I appricate this so much thanks for your help

----------

## Stupendoussteve

It's going to be hard to test your setup with the eth0 active. It's also possible that dhcp didn't run because it is active. Try doing it without the wired connection and see if there's a difference. If you still don't get an address, set an IP manually with ifconfig wlan0 ADDRESS (make sure it's unused). See if you can ping and connect to the router.

Also, proto=WPA is not required in the wpa_supplicant.conf. It can figure out the protocol and set it up without it.Last edited by Stupendoussteve on Mon Nov 10, 2008 3:28 pm; edited 1 time in total

----------

## gentoo_newguy

Ok well i wait till this has finished compiling then i will have ago at doing it. 

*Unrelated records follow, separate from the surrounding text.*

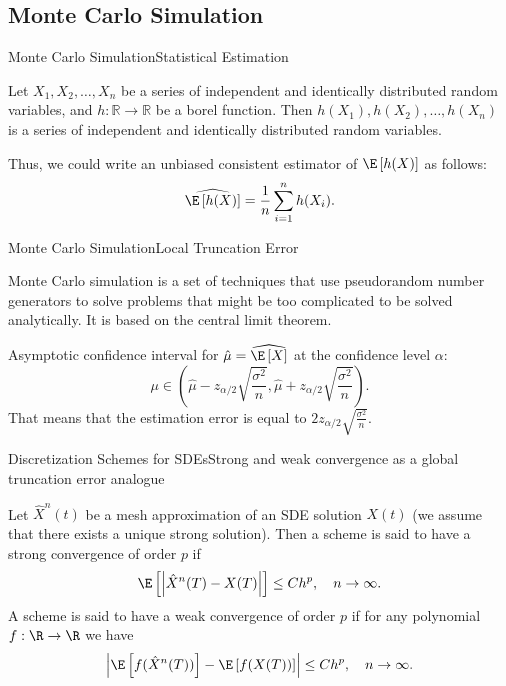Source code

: \subsection{Monte Carlo Simulation}
    \begin{frame}{Monte Carlo Simulation}{Statistical Estimation}
        \begin{lemma}
            Let $X_1, X_2, \dots, X_n$ be a series of independent and identically distributed random variables, and $h: \mathbb{R} \to \mathbb{R}$ be a borel function. Then $h(X_1), h(X_2), \dots, h(X_n)$ is a series of independent and identically distributed random variables.
        \end{lemma}
        Thus, we could write an unbiased consistent estimator of $\E \left[h(X)\right]$ as follows:
        \begin{equation}
            \widehat{\E \left[h(X)\right]} = \frac{1}{n} \sum_{i=1}^n h(X_i).
        \end{equation}
    \end{frame}

    \begin{frame}{Monte Carlo Simulation}{Local Truncation Error}
        \begin{definition}
            Monte Carlo simulation is a set of techniques that use pseudorandom number generators to solve problems that might be too complicated to be solved analytically. It is based on the central limit theorem.
        \end{definition}
        Asymptotic confidence interval for $\hat{\mu} = \widehat{\E\left[X\right]}$ at the confidence level $\alpha$:
        \begin{equation}
            \mu \in \left(\hat{\mu} - z_{\alpha/2} \sqrt{\frac{\sigma^2}{n}}, \hat{\mu} + z_{\alpha/2} \sqrt{\frac{\sigma^2}{n}}\right).
        \end{equation}
        That means that the estimation error is equal to $2z_{\alpha/2} \sqrt{\frac{\sigma^2}{n}}$.
    \end{frame}

    \begin{frame}{Discretization Schemes for SDEs}{Strong and weak convergence as a global truncation error analogue}
        \begin{definition}
            Let $\hat X^n(t)$ be a mesh approximation of an SDE solution $X(t)$ (we assume that there exists a unique strong solution). 
            Then a scheme is said to have a strong convergence of order $p$ if 
            \begin{equation}
                \E\left[\left|\hat X^n(T) - X(T)\right|\right] \leq Ch^p, \quad n \to \infty.
            \end{equation}
            A scheme is said to have a weak convergence of order $p$ if for any polynomial $f: \R \to \R$ we have
            \begin{equation}
                \left|\E\left[f(\hat X^n(T))\right] - \E\left[f(X(T))\right]\right| \leq Ch^p, \quad n \to \infty.
            \end{equation}
        \end{definition}
    \end{frame}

Is it ok to come bk in a few hours if i have problems still ??

----------

## Stupendoussteve

There will always be someone around.

You might try getting help in the IRC channel too. It's a lot more interactive.

chat.freenode.net  #gentoo

----------

## gentoo_newguy

I havent got irc setup on my machine i should really get it installed . 

Is there one u reccomend ?

----------

## Stupendoussteve

X-chat or irssi (console), or konversation.

----------

## gentoo_newguy

Thanks i will get one of these installed.

Il probally be back later with my wireless problems 

Thanks so much

----------

## gentoo_newguy

HI im positive that my wpa_supplicant conf is set up. 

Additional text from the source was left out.